If you've been recovering from abuse for any length of time you know this. At least you know it in your head. You've been in the healing process for awhile if you know it deep in your heart.

Unfortunately, society doesn't help you get these truths. People say things like, "You seem like a nice person, so what did you do to get him so upset?" or "You're pretty and smart, it is hard to understand why he did that!" As if women who aren't as sweet, pretty or smart deserve to be abused physically, sexually, or emotionally. And, as if men or children would never abused by women.

Once I was in a restaurant on Christmas Eve. A dishevled woman came in and frantically fumbled with the pay phone on the wall (this was prior to cell phones). She started putting coins in and then frantically called out, "Does anyone have a dime? I've got to make this call! My husband's going to kill me!"

She had everyone's attention. No one was eating or talking anymore.

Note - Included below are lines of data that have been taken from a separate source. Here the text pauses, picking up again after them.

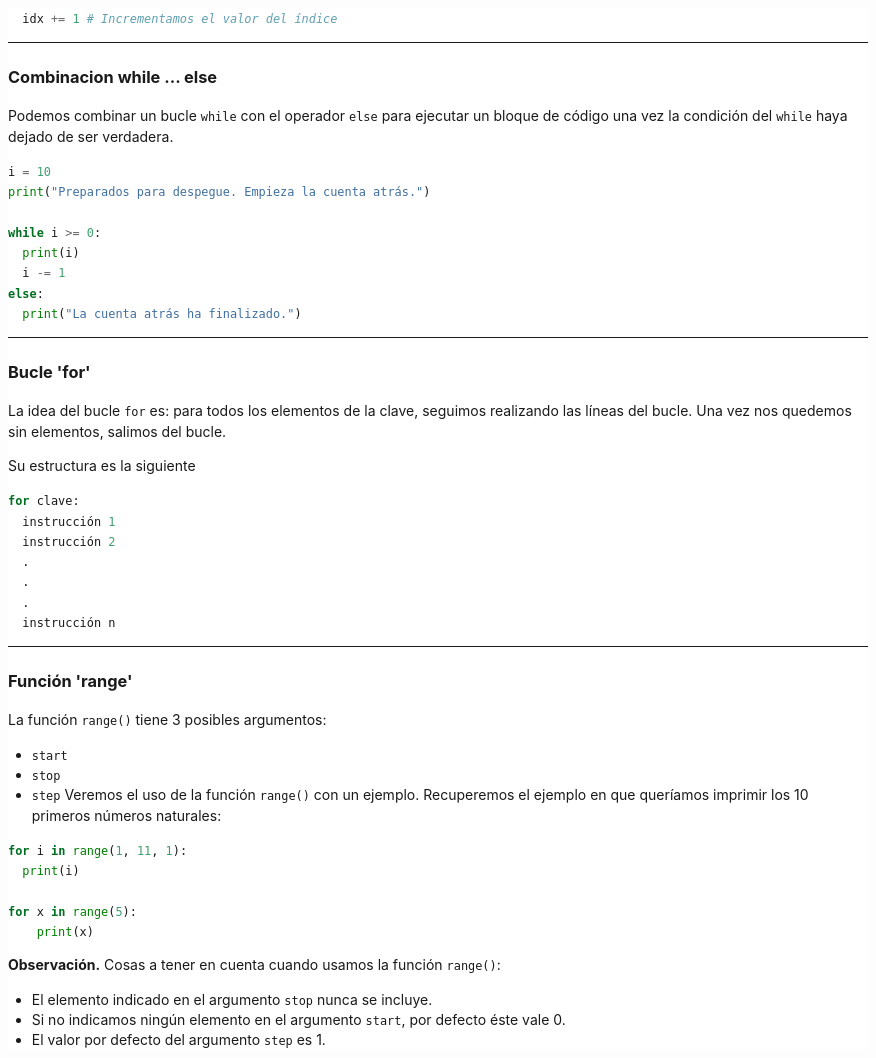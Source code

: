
 ```python
  idx += 1 # Incrementamos el valor del índice
```

---
### Combinacion while ... else
Podemos combinar un bucle `while` con el operador `else` para ejecutar un bloque de código una vez la condición del `while` haya dejado de ser verdadera.
```python
i = 10
print("Preparados para despegue. Empieza la cuenta atrás.")

while i >= 0:
  print(i)
  i -= 1
else:
  print("La cuenta atrás ha finalizado.")
```

---
### Bucle 'for'
La idea del bucle `for` es: para todos los elementos de la clave, seguimos realizando las líneas del bucle. Una vez nos quedemos sin elementos, salimos del bucle.

Su estructura es la siguiente
```python
for clave:
  instrucción 1
  instrucción 2
  .
  .
  .
  instrucción n
```

---
### Función 'range'
La función `range()` tiene 3 posibles argumentos:
- `start`
- `stop`
- `step`
Veremos el uso de la función `range()` con un ejemplo. Recuperemos el ejemplo en que queríamos imprimir los 10 primeros números naturales:
```python
for i in range(1, 11, 1):
  print(i)

for x in range(5):
    print(x)
```
**Observación.** Cosas a tener en cuenta cuando usamos la función `range()`:
- El elemento indicado en el argumento `stop` nunca se incluye.
- Si no indicamos ningún elemento en el argumento `start`, por defecto éste vale 0.
- El valor por defecto del argumento `step` es 1.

I searched my purse and then nudged my husband.

He made no move.

I hissed, "I know you've got change. Please, give it to her." I had to nudge him again, then my husband who was big boned and a full 8 inches taller than most men got up and gave her change.

Just as he was returning to our table, a man came in and grabbed the woman by her hair and slammed her head against the wall, saying, "Enough, B-----. You're coming home where you belong." He looked at my husband in challenge.

It shocked me that no one else was doing anything. I stood with my cheeks flaming. I was so embarrassed that their were at least ten able-bodied men who were not moving and three other women who weren't responding outwardly.

My husband said, "Hey, man. Take it outside. You shouldn't be doing that here."

As if doing it elsewhere was fine.

In hindsight, I wish I had done more. I wish I had passionately implored that shocked, passive people get up and restrain the man until the police came. I wish I had tried to interfere physically if necessary. I wish I had said something to the woman that would help her battered spirit.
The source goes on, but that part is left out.